The Rape of the Lock was written by Pope to chide gently the Fermor family when Lord Petre (referred to in the poem as "Baron") cut off a lock of Arabella Fermor’s hair on a certain fateful day and such dire results followed. Pope started something that resulted in a piece of literature that has remained to this day a leading example of the mock epic satire. John Caryll, a good friend to Pope, asked him to write a little poem about the affair in order to help heal the wounds of the two families. The poem became a trivial story of the stolen lock of hair as a vehicle for making some thoroughly mature and sophisticated comments on society and humankind. Pope draws on his own experience in the classics in combining epic literary conventions with his own wit and sense of values. The entire poem is written in five cantos, making use of the popular rhymed iambic pentameter verse, along with balance, antithesis, bathos, and paranomasia.
The story is relatively simple. In canto 1, the reader finds Belinda (representing Miss Fermor) asleep but awakened about noon by her lapdog Shock. Before she awakens, she dreams about Ariel, a Rosicrucian sylph, who whispers praises in her ear and warns her to beware of jealousy, pride, and especially men. When she does awaken, she finds a love letter on her bed and, after reading it, quickly forgets all the advice that Ariel has given her. She has been invited to sail up the Thames with friends to Hampton Court palace and have fun and games with her host. She devotes much time to her cosmetics and hair in preparation for the trip.
The Baron, a suitor, is seen admiring a lock of her hair and vowing that he would have it by any means. The modern reader must remember that, until the 1920’s, few women of character would cut their hair, an act symbolizing the loss of virtue, even chastity. The reader next sees the crew sailing up the Thames, with everyone but Ariel apparently pleased with the state of affairs. Worried, Ariel summons his helper sylphs and reminds them of their duty in helping to protect Belinda, one especially to guard her fan, one her watch, another her lock, and Ariel himself her dog. A host of sylphs are assigned to guard her petticoat, a literal device of armor in older times, protecting the female’s sexual chastity.
After the cruise on the Thames, canto 3 sees Belinda, the Baron and the rest of the party arriving at the palace.
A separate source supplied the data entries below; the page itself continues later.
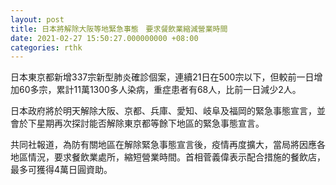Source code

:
 ```yaml
---
layout: post
title: 日本將解除大阪等地緊急事態　要求餐飲業縮減營業時間
date: 2021-02-27 15:50:27.000000000 +08:00
categories: rthk
---
```


日本東京都新增337宗新型肺炎確診個案，連續21日在500宗以下，但較前一日增加60多宗，累計11萬1300多人染病，重症患者有68人，比前一日減少2人。

日本政府將於明天解除大阪、京都、兵庫、愛知、岐阜及福岡的緊急事態宣言，並會於下星期再次探討能否解除東京都等餘下地區的緊急事態宣言。

共同社報道，為防有關地區在解除緊急事態宣言後，疫情再度擴大，當局將因應各地區情況，要求餐飲業處所，縮短營業時間。首相菅義偉表示配合措施的餐飲店，最多可獲得4萬日圓資助。

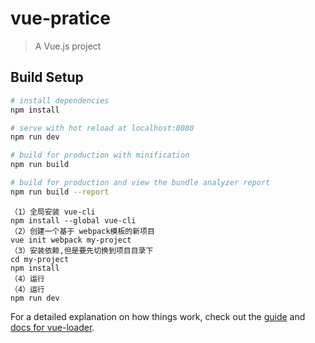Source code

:# vue-pratice

> A Vue.js project

## Build Setup

``` bash
# install dependencies
npm install

# serve with hot reload at localhost:8080
npm run dev

# build for production with minification
npm run build

# build for production and view the bundle analyzer report
npm run build --report
```

```
（1）全局安装 vue-cli
npm install --global vue-cli
（2）创建一个基于 webpack模板的新项目
vue init webpack my-project
（3）安装依赖,但是要先切换到项目目录下
cd my-project
npm install
（4）运行
（4）运行
npm run dev
```

For a detailed explanation on how things work, check out the [guide](http://vuejs-templates.github.io/webpack/) and [docs for vue-loader](http://vuejs.github.io/vue-loader).





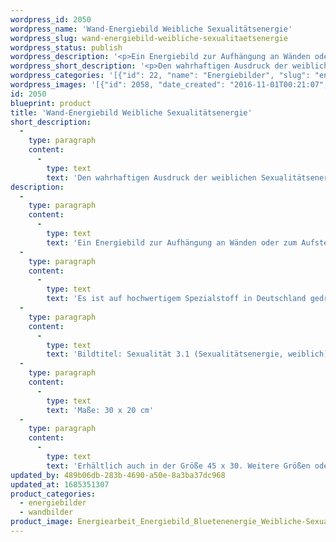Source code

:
 ```yaml
---
wordpress_id: 2050
wordpress_name: 'Wand-Energiebild Weibliche Sexualitätsenergie'
wordpress_slug: wand-energiebild-weibliche-sexualitaetsenergie
wordpress_status: publish
wordpress_description: '<p>Ein Energiebild zur Aufhängung an Wänden oder zum Aufstellen im Raum mit einem aktivierbaren Schwingungsfeld zu: Sexualitätsenergie – Frausein – Schaffenskraft – Ausdruck: Die weibliche Sexualitätsenergie in ihrer wahrhaftigen Ausdrucksweise intensivieren.</p><p>Es ist auf hochwertigem Spezialstoff in Deutschland gedruckt und sorgfältig in Handarbeit auf Holzkeilrahmen aufgezogen. Laut Herstellerangaben ist der farbintensive Druck 70 Jahre lichtecht, waschbar und in einem umweltorientierten Verfahren hergestellt. Der Oberstoff ist mit einer Spezialbeschichtung unterfüttert, so dass, bei Aufhängung an der Wand, der rückseitige Holzrahmen auch bei hellen Farben unsichtbar ist.</p><p>Bildtitel: Sexualität 3.1 (Sexualitätsenergie, weiblich). Reihe: Sexualität</p><p>Maße: 30 x 20 cm</p><p>Erhältlich auch in der Größe 45 x 30. Weitere Größen oder andere Seitenverhältnisse, sind bis 200 cm individuell für Sie innerhalb weniger Tage herstellbar. Bitte kontaktieren Sie uns hierfür unter <a href="mailto:info@elvedenverlag.de">info@elvedenverlag.de</a>.</p><p><a href="https://my.feenbaum.de/anwendung-energie-wandbilder/">Anwendungshinweise</a>      <a href="https://my.feenbaum.de/produktinformation-wandbilder/">Produktinformationen</a></p>'
wordpress_short_description: '<p>Den wahrhaftigen Ausdruck der weiblichen Sexualitätsenergie intensivieren</p>'
wordpress_categories: '[{"id": 22, "name": "Energiebilder", "slug": "energiebilder"}, {"id": 24, "name": "Wandbilder", "slug": "wandbilder"}]'
wordpress_images: '[{"id": 2058, "date_created": "2016-11-01T00:21:07", "date_created_gmt": "2016-10-31T22:21:07", "date_modified": "2016-11-01T00:21:07", "date_modified_gmt": "2016-10-31T22:21:07", "src": "https://my.feenbaum.de/wp-content/uploads/2016/10/Energiearbeit_Energiebild_Bluetenenergie_Weibliche-Sexualitaet_Muenchen_8x8-W.jpg", "name": "energiearbeit_energiebild_bluetenenergie_weibliche-sexualitaet_muenchen_8x8-w", "alt": ""}]'
id: 2050
blueprint: product
title: 'Wand-Energiebild Weibliche Sexualitätsenergie'
short_description:
  -
    type: paragraph
    content:
      -
        type: text
        text: 'Den wahrhaftigen Ausdruck der weiblichen Sexualitätsenergie intensivieren'
description:
  -
    type: paragraph
    content:
      -
        type: text
        text: 'Ein Energiebild zur Aufhängung an Wänden oder zum Aufstellen im Raum mit einem aktivierbaren Schwingungsfeld zu: Sexualitätsenergie – Frausein – Schaffenskraft – Ausdruck: Die weibliche Sexualitätsenergie in ihrer wahrhaftigen Ausdrucksweise intensivieren.'
  -
    type: paragraph
    content:
      -
        type: text
        text: 'Es ist auf hochwertigem Spezialstoff in Deutschland gedruckt und sorgfältig in Handarbeit auf Holzkeilrahmen aufgezogen. Laut Herstellerangaben ist der farbintensive Druck 70 Jahre lichtecht, waschbar und in einem umweltorientierten Verfahren hergestellt. Der Oberstoff ist mit einer Spezialbeschichtung unterfüttert, so dass, bei Aufhängung an der Wand, der rückseitige Holzrahmen auch bei hellen Farben unsichtbar ist.'
  -
    type: paragraph
    content:
      -
        type: text
        text: 'Bildtitel: Sexualität 3.1 (Sexualitätsenergie, weiblich). Reihe: Sexualität'
  -
    type: paragraph
    content:
      -
        type: text
        text: 'Maße: 30 x 20 cm'
  -
    type: paragraph
    content:
      -
        type: text
        text: 'Erhältlich auch in der Größe 45 x 30. Weitere Größen oder andere Seitenverhältnisse, sind bis 200 cm individuell für Sie innerhalb weniger Tage herstellbar. Bitte kontaktieren Sie uns hierfür unter info@elvedenverlag.de.'
updated_by: 489b06db-283b-4690-a50e-8a3ba37dc968
updated_at: 1685351307
product_categories:
  - energiebilder
  - wandbilder
product_image: Energiearbeit_Energiebild_Bluetenenergie_Weibliche-Sexualitaet_Muenchen_8x8-W.jpg
---
```

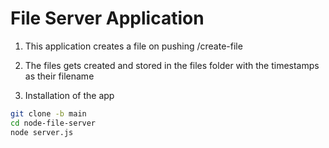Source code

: # File Server Application

1. This application creates a file on pushing /create-file

2. The files gets created and stored in the files folder with the timestamps as their filename

3. Installation of the app
```bash
git clone -b main 
cd node-file-server
node server.js
```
There Belinda decides to play a Spanish card game called Ombre with two of her suitors. During the game, coffee, recently introduced into England by Queen Anne in order to help with the alcohol problem, is served, and fumes from the hot liquid open the rational mind of the Baron, providing him with new stratagems. With the help of a female crony named Clarissa, he manages to cut off the lock of Belinda’s hair during the card game. At this rape, Belinda cries out in horror, and the Baron cries out in triumph. Ariel weeps bitterly because he was not able to prevent the deed.
In canto 4, a bad sylph named Umbriel takes advantage of the chaos and chooses to increase the woes by flying down to the Cave of Spleen to get more woes to dump onto Belinda. With his trusty key, “Spleenwort,” in his hand, he enters and secures from the queen of Spleen...
(The entire section is 931 words.)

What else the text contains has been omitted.